On the surface (later we look below the surface) § 4121 seems capable of the meaning Galvan proposes. But there are alternative meanings that seem plausible— namely readings of § 4121 as intended to establish a different kind of link with the District of Columbia. Thus Congress may have intended to specify that the headquarters of FPI should be in the District (as it in fact is, see Federal Prison Industries 1996 Annual Report 82). Congress has so provided, more specifically to be sure, in other statutes. See, e.g., 22 U.S.C. § 2199(a) (“The [Overseas Private Investment] Corporation shall have its principal office in the District of Columbia.”); 12 U.S.C. § 4703(a)(1) (“The offices of the [Community Development Financial Institutions] Fund shall be in Washington, D.C.”). Or Congress may have intended to locate FPI in the District specifically for purposes of venue, as it has for other government corporations. See 22 U.S.C. § 2199(a) (Overseas Private Investment Corp. deemed to be a resident of the District of Columbia “for purposes of venue in civil actions”); 22 U.S.C. § 3611(b) (Panama Canal Commission “is an inhabitant and resident of the District of Columbia”); cf. 7 U.S.C. § 1506(d) (“Any suit against the [Federal Crop Insurance] Corporation shall be brought in the District of Columbia, or in the district wherein the plaintiff resides.”). Because 28 U.S.C. § 1391(e) provides venue for suits against “an agency of the United States” in any judicial district where the defendant “resides,” a congressional purpose simply to establish the central administration in Washington would have the consequence of locating venue in the District for any case against FPI brought under general waivers of sovereign immunity such as the Tucker Act, see id. §§ 1346,1491.
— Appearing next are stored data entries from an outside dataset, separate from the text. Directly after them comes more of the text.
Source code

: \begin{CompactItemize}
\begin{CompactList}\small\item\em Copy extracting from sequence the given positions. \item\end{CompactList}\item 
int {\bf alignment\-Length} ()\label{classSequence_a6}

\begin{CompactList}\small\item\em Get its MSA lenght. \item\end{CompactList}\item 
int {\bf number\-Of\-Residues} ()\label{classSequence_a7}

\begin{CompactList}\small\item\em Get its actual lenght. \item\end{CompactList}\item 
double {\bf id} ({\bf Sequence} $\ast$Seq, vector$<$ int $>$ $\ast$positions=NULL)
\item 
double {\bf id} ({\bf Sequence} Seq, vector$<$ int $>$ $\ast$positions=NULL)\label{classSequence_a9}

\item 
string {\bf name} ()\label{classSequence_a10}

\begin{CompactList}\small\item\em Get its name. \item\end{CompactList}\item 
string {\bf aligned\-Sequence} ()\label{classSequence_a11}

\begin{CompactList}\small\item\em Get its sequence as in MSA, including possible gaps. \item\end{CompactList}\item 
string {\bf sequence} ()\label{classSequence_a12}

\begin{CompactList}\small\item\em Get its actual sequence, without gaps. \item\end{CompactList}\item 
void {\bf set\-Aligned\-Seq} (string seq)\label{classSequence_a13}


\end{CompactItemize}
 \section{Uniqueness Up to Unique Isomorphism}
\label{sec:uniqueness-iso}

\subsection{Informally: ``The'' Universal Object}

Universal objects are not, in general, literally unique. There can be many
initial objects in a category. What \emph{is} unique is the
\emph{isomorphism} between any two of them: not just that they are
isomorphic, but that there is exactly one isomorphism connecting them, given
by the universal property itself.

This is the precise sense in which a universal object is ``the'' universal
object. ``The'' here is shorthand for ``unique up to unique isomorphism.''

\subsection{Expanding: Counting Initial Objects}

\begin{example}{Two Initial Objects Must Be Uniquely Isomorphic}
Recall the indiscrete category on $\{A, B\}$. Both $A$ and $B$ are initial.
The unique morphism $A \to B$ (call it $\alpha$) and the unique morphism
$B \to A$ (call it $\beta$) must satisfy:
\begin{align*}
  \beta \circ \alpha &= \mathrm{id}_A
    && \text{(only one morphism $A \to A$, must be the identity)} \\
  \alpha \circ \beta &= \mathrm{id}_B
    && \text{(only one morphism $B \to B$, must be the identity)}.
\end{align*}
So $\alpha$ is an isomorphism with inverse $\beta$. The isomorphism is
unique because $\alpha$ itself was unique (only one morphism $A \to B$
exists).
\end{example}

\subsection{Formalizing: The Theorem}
In deciding on the plausibility of the above interpretations, it is worth noting how precisely Congress has spoken in instances where it sought to incorporate attributes established by D.C.’s general corporation law. See 29 U.S.C. § 1302(b) (“The [Pension Benefit Guaranty] corporation has the powers conferred on a nonprofit corporation under the District of Columbia Nonprofit Corporation Act.”); cf. 40 U.S.C. § 875 (allowing Pennsylvania Avenue Development Corporation to- condemn property under the procedural provisions of a specific subchapter of the D.C.Code). The same is true of Section 11 of the Shipping Act of Sept. 7, 1916, 39 Stat. 728, 731, which allowed the United States Shipping Board to “form under the laws of the District of Columbia one or more corporations.” In Sloan Shipyards Corp. v. United States Shipping Board Emergency Fleet Corp., 258 U.S. 549, 42 S.Ct. 386, 66 L.Ed. 762 (1922), the Court found that this provision effected a waiver. Id. at 565-68, 42 S.Ct. 386. Because of § ll’s much more specific statutory language, however, Sloan affords Galvan no aid.

Looking at the context of § 4121, we find indicators militating against Galvan’s view that Congress’s reference to “a government corporation of the District of Columbia” was intended to incorporate the District’s corporate law by reference. Congress purposefully kept FPI out of the commercial world and limited its exposure to the courts. FPI cannot sell its products to the public in competition with private enterprise, and even for its sales to the government must diversify its operations to minimize competition with private industry and to avoid capturing more than a reasonable share of the government market for any specific product. See 18 U.S.C. § 4122(a)-(b). Purchases of FPI products are considered intragovernmen-tal transfers, see id. § 4124(b), and FPI may borrow money only from the Treasury itself, see id. § 4129. When FPI’s government customers challenge the “price, quality, character, or suitability” of its products, their only recourse is to binding arbitration before the Attorney General, the Administrator of General Services, and the President, or their representatives. See id. § 4124(a)-(b).

Other aspects of FPI activity are removed from judicial influence. The Attorney General has authority to promulgate rules and regulations governing inmates’ compensation for injuries sustained and for work performed in connection with FPI activities, see id. § 4126(c)(4). The Attorney General’s administrative scheme is the workers’ exclusive remedy. See 28 CFR § 301.309 (1999); United States v. Demko, 385 U.S. 149, 152, 87 S.Ct. 382, 17 L.Ed.2d 258 (1966).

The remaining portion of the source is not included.